AVAILABLE DATA:
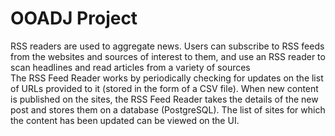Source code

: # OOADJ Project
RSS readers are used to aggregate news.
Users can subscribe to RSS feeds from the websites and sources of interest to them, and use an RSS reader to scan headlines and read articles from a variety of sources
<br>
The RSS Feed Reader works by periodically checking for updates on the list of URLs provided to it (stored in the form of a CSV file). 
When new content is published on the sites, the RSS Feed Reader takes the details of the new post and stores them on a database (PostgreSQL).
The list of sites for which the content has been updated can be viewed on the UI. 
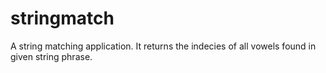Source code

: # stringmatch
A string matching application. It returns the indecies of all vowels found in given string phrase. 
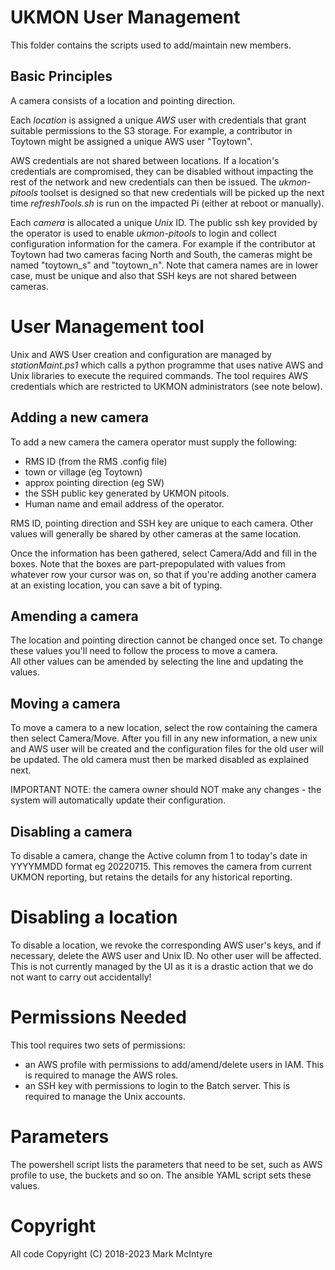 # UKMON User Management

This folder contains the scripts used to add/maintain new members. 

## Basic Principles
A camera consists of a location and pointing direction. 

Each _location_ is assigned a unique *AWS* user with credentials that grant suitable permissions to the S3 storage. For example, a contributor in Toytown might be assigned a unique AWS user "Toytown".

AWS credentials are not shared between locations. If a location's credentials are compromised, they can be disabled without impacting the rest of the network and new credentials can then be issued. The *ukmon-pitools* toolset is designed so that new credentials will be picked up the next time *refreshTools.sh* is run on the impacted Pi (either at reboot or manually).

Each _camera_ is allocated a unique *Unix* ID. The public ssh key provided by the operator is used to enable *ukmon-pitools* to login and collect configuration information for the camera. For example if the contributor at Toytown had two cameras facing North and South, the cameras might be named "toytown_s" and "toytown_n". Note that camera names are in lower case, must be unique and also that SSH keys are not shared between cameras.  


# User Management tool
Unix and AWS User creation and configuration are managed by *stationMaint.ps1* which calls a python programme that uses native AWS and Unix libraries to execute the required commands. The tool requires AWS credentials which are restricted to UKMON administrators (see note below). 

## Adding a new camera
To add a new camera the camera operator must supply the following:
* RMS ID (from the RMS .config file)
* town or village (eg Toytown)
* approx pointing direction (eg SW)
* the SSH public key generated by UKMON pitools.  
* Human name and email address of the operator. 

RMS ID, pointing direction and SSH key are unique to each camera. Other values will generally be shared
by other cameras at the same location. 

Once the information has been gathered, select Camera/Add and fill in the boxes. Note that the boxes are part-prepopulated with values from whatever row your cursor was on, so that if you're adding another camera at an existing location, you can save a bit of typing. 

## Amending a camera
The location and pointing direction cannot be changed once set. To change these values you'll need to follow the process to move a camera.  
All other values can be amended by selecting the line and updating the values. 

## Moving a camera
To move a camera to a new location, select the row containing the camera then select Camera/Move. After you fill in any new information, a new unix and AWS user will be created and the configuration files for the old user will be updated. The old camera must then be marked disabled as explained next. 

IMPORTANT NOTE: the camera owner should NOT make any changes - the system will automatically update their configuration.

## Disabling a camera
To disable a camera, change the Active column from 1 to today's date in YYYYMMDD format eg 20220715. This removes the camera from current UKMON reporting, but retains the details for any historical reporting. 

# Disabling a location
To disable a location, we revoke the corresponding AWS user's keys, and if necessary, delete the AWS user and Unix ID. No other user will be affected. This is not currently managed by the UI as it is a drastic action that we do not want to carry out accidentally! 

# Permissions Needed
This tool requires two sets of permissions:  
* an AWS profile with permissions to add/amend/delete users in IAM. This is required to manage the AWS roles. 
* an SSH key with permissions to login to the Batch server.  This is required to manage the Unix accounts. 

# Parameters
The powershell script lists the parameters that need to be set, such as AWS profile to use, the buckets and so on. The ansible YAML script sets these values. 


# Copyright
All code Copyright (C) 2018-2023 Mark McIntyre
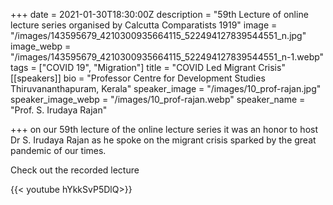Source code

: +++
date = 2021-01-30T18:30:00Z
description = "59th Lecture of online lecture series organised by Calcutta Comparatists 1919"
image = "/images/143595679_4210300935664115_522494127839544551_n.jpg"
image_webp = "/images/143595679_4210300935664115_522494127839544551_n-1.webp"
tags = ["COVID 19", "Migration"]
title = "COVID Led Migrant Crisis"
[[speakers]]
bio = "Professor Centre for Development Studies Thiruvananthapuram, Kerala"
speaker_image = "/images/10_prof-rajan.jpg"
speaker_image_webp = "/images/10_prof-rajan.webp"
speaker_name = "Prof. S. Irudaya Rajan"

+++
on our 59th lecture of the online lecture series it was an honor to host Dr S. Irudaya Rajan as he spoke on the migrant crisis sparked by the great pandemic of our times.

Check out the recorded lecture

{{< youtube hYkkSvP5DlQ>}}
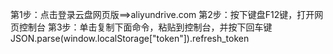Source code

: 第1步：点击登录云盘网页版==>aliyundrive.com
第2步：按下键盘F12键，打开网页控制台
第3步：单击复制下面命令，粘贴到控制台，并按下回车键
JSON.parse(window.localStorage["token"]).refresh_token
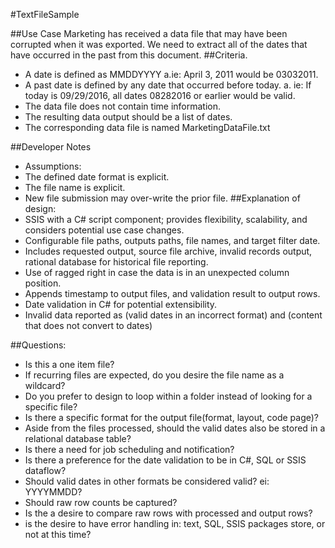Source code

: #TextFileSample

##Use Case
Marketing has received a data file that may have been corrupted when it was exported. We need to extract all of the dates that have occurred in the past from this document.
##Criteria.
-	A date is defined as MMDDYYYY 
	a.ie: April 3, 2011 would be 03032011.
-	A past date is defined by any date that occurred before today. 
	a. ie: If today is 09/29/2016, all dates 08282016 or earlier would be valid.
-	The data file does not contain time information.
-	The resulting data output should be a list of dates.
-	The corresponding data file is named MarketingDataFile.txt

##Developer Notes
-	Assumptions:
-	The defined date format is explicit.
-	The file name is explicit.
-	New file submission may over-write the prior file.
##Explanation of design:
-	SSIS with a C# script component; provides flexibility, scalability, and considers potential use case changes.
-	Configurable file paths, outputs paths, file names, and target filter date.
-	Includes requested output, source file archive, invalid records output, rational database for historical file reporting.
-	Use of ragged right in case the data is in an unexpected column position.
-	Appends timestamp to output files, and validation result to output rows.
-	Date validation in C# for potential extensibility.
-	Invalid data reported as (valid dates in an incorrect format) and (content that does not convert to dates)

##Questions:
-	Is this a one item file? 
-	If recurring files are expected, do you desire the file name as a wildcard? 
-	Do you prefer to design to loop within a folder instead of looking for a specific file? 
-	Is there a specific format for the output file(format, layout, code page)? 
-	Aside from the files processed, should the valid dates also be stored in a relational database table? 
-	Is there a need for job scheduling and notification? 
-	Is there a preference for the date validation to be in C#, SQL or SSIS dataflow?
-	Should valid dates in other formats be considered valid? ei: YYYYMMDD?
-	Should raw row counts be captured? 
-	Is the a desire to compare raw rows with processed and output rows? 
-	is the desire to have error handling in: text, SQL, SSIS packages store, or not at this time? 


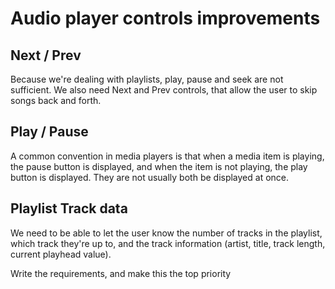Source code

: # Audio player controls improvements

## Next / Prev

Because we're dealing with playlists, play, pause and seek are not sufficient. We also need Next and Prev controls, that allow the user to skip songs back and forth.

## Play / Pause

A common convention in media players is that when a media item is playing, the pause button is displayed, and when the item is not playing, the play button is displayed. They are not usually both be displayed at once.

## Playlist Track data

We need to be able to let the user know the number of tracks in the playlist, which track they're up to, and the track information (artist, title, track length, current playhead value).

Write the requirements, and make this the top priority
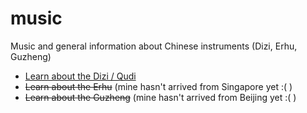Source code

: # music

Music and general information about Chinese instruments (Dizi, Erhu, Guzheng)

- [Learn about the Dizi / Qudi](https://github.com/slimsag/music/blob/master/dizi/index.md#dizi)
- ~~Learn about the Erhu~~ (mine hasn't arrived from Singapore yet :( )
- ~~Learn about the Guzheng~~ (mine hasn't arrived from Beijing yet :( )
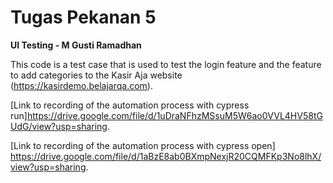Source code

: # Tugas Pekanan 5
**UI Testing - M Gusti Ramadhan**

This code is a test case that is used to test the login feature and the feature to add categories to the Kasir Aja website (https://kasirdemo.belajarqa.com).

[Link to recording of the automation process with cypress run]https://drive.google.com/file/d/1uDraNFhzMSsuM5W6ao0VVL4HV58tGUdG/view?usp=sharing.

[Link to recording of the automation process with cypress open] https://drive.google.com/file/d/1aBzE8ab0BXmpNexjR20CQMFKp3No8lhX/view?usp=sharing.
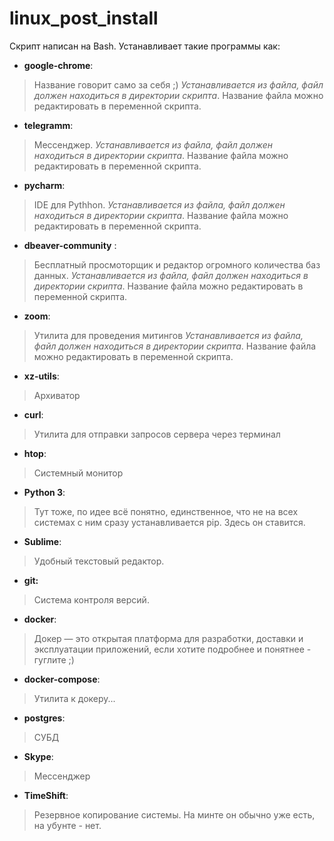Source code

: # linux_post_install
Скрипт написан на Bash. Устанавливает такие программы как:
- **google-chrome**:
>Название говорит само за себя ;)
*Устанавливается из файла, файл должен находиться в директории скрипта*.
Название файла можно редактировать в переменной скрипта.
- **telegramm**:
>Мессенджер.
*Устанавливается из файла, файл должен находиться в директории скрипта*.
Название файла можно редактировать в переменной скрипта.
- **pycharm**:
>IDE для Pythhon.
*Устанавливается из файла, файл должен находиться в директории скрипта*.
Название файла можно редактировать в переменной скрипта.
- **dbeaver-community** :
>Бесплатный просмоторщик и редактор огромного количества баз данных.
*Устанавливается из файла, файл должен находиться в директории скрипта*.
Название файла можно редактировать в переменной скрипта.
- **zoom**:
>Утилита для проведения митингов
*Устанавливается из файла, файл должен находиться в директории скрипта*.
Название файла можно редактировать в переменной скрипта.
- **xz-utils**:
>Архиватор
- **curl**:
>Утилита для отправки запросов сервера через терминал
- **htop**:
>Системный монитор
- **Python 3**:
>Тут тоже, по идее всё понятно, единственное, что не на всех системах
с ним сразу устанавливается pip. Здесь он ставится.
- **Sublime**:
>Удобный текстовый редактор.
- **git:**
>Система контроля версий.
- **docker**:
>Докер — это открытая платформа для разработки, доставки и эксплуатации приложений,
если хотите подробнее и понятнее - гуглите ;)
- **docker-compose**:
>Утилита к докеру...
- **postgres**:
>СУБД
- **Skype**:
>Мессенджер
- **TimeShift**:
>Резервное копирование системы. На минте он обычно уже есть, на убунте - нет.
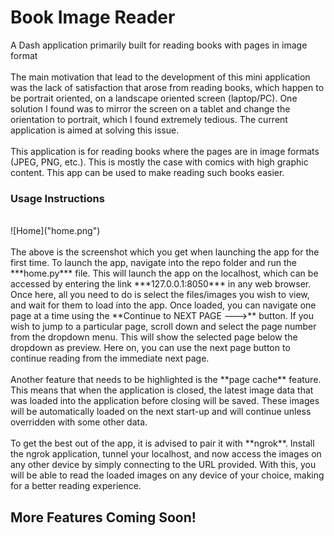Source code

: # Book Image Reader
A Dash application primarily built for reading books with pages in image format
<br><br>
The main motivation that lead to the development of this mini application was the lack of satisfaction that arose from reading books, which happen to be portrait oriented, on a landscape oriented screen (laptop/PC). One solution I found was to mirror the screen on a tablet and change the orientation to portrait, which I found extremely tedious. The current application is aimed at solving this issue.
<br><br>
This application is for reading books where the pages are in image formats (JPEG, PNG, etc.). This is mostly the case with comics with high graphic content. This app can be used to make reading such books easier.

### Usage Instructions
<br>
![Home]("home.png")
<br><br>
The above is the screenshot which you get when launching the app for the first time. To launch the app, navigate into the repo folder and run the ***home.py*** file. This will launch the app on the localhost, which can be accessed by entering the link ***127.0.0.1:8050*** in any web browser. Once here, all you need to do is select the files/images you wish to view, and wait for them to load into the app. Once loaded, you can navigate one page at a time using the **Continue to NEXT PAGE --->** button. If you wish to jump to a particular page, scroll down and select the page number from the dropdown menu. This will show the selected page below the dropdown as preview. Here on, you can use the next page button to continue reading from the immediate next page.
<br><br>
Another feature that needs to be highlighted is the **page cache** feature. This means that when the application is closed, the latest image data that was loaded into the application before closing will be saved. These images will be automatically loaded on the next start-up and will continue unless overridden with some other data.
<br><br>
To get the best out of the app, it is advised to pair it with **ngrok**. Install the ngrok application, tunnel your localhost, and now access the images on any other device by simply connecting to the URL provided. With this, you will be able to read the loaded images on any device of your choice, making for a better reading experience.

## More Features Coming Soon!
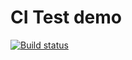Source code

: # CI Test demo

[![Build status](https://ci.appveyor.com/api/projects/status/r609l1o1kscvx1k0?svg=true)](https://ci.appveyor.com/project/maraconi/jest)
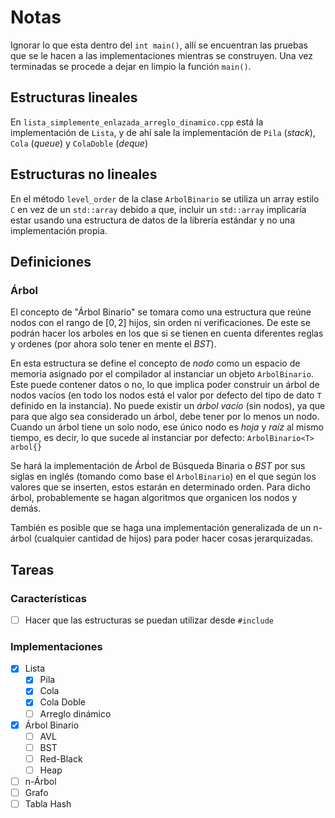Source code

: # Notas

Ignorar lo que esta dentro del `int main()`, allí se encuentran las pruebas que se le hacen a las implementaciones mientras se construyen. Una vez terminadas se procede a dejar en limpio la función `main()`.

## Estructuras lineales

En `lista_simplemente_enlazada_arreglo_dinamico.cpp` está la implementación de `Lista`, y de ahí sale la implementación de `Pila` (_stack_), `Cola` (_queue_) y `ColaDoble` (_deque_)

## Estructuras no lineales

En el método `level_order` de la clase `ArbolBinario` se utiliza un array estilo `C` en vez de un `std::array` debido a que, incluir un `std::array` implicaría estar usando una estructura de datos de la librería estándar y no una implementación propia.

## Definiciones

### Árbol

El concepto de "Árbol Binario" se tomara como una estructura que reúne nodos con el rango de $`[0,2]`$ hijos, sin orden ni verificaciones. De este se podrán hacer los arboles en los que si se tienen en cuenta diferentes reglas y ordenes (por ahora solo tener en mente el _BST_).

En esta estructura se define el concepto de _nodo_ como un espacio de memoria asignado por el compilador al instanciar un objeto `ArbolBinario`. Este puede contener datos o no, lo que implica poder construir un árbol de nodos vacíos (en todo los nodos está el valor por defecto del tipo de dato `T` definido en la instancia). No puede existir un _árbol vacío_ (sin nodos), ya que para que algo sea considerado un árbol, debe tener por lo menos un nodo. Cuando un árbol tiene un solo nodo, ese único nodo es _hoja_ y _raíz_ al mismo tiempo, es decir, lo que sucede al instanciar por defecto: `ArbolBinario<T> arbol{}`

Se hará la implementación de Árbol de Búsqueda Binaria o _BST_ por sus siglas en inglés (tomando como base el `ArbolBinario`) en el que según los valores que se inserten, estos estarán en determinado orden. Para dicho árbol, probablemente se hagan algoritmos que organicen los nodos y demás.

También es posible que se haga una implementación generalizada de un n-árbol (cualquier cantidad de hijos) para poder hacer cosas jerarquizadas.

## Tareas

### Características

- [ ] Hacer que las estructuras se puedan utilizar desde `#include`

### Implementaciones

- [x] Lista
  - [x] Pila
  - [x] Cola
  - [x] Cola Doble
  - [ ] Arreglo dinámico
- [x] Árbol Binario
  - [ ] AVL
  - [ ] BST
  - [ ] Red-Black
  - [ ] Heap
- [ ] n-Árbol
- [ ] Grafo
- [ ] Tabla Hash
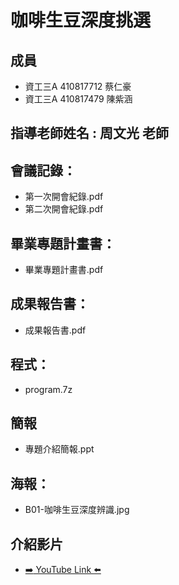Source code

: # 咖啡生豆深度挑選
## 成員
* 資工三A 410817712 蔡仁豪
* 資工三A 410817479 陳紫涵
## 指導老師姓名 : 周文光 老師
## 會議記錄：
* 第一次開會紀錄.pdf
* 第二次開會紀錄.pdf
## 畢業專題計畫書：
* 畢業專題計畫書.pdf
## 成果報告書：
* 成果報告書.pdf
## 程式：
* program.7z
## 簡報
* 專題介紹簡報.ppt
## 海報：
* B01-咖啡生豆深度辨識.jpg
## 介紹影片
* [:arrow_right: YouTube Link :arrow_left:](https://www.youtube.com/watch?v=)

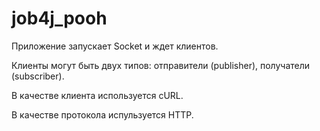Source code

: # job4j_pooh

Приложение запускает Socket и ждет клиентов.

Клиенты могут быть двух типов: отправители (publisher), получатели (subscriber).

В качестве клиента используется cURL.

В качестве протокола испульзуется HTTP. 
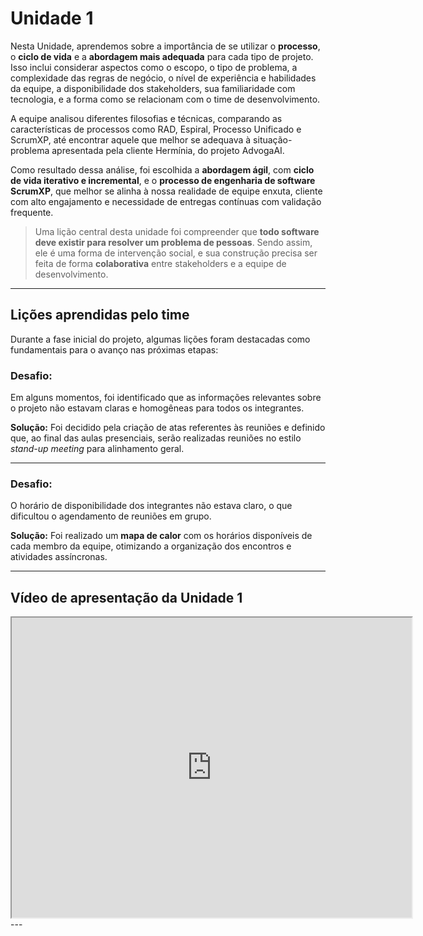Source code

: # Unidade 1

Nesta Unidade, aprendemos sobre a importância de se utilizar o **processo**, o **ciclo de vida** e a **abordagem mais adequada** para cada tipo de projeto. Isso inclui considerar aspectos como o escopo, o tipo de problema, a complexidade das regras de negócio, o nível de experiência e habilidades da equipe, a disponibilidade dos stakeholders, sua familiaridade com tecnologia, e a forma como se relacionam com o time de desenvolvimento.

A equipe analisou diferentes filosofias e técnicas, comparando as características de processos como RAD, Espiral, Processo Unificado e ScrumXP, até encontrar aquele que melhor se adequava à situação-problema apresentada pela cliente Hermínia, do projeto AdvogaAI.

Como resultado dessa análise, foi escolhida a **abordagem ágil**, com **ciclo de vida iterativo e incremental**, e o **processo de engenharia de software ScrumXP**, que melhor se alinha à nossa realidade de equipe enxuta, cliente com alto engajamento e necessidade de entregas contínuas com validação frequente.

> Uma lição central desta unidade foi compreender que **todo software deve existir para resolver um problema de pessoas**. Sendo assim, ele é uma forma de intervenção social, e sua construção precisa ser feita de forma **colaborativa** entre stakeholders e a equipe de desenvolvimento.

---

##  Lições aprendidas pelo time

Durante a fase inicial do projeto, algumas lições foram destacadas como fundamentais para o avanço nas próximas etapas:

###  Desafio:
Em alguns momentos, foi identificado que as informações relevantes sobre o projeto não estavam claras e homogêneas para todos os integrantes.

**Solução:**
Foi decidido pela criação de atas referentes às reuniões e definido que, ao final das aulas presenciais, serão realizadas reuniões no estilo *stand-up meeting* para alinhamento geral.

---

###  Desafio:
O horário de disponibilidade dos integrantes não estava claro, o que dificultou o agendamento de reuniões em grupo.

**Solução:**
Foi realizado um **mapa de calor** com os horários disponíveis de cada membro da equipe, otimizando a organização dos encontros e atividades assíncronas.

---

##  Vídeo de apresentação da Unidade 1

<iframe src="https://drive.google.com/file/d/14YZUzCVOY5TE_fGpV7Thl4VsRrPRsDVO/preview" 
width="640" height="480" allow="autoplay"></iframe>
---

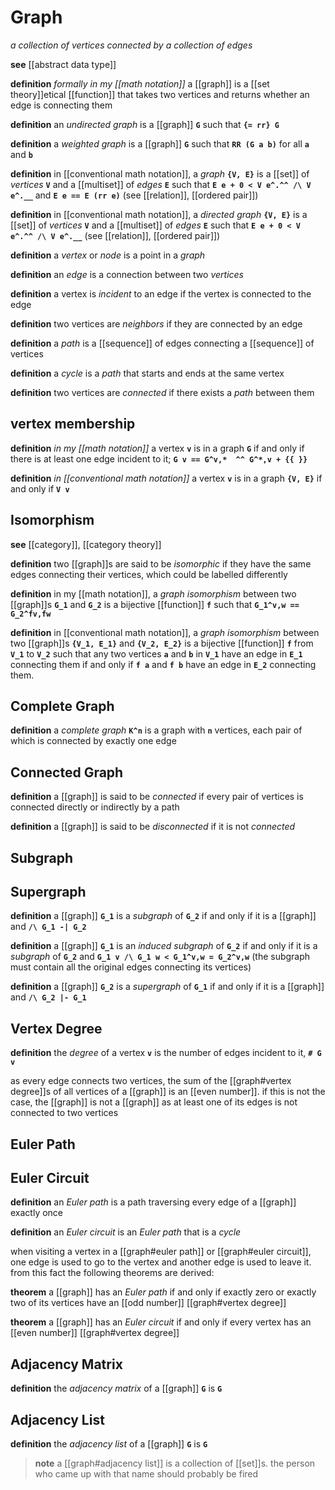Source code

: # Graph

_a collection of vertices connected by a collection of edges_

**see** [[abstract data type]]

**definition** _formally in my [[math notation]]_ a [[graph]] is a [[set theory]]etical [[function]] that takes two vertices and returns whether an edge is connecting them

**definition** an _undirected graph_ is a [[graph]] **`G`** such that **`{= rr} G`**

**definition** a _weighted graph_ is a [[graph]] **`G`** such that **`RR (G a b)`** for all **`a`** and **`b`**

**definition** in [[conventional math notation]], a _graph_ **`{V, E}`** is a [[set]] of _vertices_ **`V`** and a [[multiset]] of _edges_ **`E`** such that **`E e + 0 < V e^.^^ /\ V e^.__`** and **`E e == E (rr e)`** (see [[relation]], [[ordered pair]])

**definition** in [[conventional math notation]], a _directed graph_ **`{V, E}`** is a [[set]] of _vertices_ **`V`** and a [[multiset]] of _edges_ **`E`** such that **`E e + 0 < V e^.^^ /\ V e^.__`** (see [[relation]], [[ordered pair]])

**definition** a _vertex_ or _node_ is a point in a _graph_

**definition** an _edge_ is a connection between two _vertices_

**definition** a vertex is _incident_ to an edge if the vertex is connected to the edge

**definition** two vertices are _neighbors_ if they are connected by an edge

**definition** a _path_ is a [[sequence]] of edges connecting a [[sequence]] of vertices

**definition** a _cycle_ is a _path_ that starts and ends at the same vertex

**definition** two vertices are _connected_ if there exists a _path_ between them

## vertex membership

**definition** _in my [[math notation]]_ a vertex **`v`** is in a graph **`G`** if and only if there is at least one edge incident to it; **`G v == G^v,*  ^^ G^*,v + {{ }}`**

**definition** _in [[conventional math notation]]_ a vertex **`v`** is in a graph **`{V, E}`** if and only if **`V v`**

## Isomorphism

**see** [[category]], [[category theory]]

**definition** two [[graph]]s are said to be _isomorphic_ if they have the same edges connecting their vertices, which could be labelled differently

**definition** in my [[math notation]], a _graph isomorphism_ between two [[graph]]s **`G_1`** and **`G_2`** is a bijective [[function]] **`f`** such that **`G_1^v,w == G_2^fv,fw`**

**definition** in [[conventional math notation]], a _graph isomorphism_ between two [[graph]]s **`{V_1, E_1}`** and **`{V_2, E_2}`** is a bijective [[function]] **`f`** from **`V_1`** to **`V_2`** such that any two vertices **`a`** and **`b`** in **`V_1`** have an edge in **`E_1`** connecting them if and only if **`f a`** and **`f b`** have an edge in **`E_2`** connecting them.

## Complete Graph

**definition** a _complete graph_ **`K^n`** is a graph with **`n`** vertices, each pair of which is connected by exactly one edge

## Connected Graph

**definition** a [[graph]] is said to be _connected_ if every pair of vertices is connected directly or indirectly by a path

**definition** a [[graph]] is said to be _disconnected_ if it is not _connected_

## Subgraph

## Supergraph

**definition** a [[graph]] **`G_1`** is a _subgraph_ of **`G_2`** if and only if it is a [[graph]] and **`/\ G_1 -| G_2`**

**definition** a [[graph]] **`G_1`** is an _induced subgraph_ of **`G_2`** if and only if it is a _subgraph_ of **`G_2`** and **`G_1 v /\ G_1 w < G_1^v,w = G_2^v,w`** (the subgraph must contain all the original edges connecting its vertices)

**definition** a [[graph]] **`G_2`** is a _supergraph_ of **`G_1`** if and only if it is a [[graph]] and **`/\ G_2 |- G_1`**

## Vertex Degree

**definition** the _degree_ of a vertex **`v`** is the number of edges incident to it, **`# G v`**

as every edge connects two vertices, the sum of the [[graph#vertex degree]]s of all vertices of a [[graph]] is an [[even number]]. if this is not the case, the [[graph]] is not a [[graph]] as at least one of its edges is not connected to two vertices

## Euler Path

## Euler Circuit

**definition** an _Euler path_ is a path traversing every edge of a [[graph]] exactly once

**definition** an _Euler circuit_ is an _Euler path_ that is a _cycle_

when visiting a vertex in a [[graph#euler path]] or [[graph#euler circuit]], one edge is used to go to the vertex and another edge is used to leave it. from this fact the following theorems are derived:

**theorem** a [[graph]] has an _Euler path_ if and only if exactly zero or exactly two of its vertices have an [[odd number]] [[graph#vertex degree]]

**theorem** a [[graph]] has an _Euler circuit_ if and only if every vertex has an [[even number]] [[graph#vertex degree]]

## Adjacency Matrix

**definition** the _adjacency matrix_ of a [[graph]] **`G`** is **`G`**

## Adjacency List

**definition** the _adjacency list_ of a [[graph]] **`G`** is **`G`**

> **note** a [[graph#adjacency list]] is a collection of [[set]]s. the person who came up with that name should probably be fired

INSTRUCTIONS TO FOLLOW: Once you have located every line with the word "Lista" in the material above, list those lines.

SOLUTION FOR THIS EXERCISE:
En `lista_simplemente_enlazada_arreglo_dinamico.cpp` está la implementación de `Lista`, y de ahí sale la implementación de `Pila` (_stack_), `Cola` (_queue_) y `ColaDoble` (_deque_)
- [x] Lista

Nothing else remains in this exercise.